> [THE TASK]:
Check every line of the data below for "ttfamily". Copy each one that has it.

• • • • •

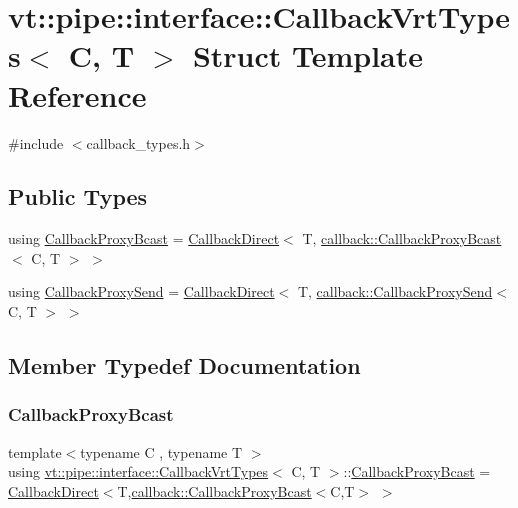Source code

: \hypertarget{structvt_1_1pipe_1_1interface_1_1_callback_vrt_types}{}\section{vt\+:\+:pipe\+:\+:interface\+:\+:Callback\+Vrt\+Types$<$ C, T $>$ Struct Template Reference}
\label{structvt_1_1pipe_1_1interface_1_1_callback_vrt_types}


{\ttfamily \#include $<$callback\+\_\+types.\+h$>$}

\subsection*{Public Types}
\begin{DoxyCompactItemize}
\item 
using \hyperlink{structvt_1_1pipe_1_1interface_1_1_callback_vrt_types_a75738e0b98cb5c051a0649dcc1dfea05}{Callback\+Proxy\+Bcast} = \hyperlink{structvt_1_1pipe_1_1interface_1_1_callback_direct}{Callback\+Direct}$<$ T, \hyperlink{structvt_1_1pipe_1_1callback_1_1_callback_proxy_bcast}{callback\+::\+Callback\+Proxy\+Bcast}$<$ C, T $>$ $>$
\item 
using \hyperlink{structvt_1_1pipe_1_1interface_1_1_callback_vrt_types_abde4eb815f6fb701e5ffe86350cb67ee}{Callback\+Proxy\+Send} = \hyperlink{structvt_1_1pipe_1_1interface_1_1_callback_direct}{Callback\+Direct}$<$ T, \hyperlink{structvt_1_1pipe_1_1callback_1_1_callback_proxy_send}{callback\+::\+Callback\+Proxy\+Send}$<$ C, T $>$ $>$
\end{DoxyCompactItemize}


\subsection{Member Typedef Documentation}
\mbox{\label{structvt_1_1pipe_1_1interface_1_1_callback_vrt_types_a75738e0b98cb5c051a0649dcc1dfea05}} 
\subsubsection{\texorpdfstring{Callback\+Proxy\+Bcast}{CallbackProxyBcast}}
{\footnotesize\ttfamily template$<$typename C , typename T $>$ \\
using \hyperlink{structvt_1_1pipe_1_1interface_1_1_callback_vrt_types}{vt\+::pipe\+::interface\+::\+Callback\+Vrt\+Types}$<$ C, T $>$\+::\hyperlink{structvt_1_1pipe_1_1interface_1_1_callback_vrt_types_a75738e0b98cb5c051a0649dcc1dfea05}{Callback\+Proxy\+Bcast} =  \hyperlink{structvt_1_1pipe_1_1interface_1_1_callback_direct}{Callback\+Direct}$<$T,\hyperlink{structvt_1_1pipe_1_1callback_1_1_callback_proxy_bcast}{callback\+::\+Callback\+Proxy\+Bcast}$<$C,T$>$ $>$}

• • • • •

> [SOLUTION TO THIS PROBLEM]:
{\ttfamily \#include $<$callback\+\_\+types.\+h$>$}
{\footnotesize\ttfamily template$<$typename C , typename T $>$ \\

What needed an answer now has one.